- _Task instructions_
Copy out every line from the records that includes "legs".

- _Recorded information_
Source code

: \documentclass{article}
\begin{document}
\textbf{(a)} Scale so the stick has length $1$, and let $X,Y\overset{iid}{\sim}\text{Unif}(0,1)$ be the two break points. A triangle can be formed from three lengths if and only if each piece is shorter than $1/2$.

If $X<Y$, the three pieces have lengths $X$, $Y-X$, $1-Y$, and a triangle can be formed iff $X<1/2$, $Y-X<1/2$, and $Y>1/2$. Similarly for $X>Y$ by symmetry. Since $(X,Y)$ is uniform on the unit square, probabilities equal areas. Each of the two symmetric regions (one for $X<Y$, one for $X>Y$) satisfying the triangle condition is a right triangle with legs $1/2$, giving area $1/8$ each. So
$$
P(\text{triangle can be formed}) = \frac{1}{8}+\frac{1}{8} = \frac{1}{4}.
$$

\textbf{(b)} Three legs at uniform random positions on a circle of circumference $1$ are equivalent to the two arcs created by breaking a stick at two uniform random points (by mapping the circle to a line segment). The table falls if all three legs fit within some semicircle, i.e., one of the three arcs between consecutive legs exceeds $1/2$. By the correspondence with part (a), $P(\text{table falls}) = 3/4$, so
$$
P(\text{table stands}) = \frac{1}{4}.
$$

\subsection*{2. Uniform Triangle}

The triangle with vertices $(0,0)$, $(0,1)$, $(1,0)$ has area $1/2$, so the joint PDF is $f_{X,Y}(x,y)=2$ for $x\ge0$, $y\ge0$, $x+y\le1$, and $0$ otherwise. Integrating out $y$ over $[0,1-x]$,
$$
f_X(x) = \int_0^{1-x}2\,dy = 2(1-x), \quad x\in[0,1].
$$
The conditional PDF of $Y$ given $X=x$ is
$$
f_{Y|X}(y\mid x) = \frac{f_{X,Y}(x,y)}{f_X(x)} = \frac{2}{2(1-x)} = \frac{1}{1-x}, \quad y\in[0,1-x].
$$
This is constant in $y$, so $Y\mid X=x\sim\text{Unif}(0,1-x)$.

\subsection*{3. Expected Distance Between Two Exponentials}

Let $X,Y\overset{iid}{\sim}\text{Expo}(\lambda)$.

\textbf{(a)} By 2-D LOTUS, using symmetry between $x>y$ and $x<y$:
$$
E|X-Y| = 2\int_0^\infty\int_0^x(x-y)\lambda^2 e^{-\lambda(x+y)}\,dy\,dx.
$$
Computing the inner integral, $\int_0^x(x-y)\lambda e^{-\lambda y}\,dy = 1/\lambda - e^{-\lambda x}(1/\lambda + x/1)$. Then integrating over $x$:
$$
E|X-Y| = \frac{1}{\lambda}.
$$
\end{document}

- _Reply_
If $X<Y$, the three pieces have lengths $X$, $Y-X$, $1-Y$, and a triangle can be formed iff $X<1/2$, $Y-X<1/2$, and $Y>1/2$. Similarly for $X>Y$ by symmetry. Since $(X,Y)$ is uniform on the unit square, probabilities equal areas. Each of the two symmetric regions (one for $X<Y$, one for $X>Y$) satisfying the triangle condition is a right triangle with legs $1/2$, giving area $1/8$ each. So
\textbf{(b)} Three legs at uniform random positions on a circle of circumference $1$ are equivalent to the two arcs created by breaking a stick at two uniform random points (by mapping the circle to a line segment). The table falls if all three legs fit within some semicircle, i.e., one of the three arcs between consecutive legs exceeds $1/2$. By the correspondence with part (a), $P(\text{table falls}) = 3/4$, so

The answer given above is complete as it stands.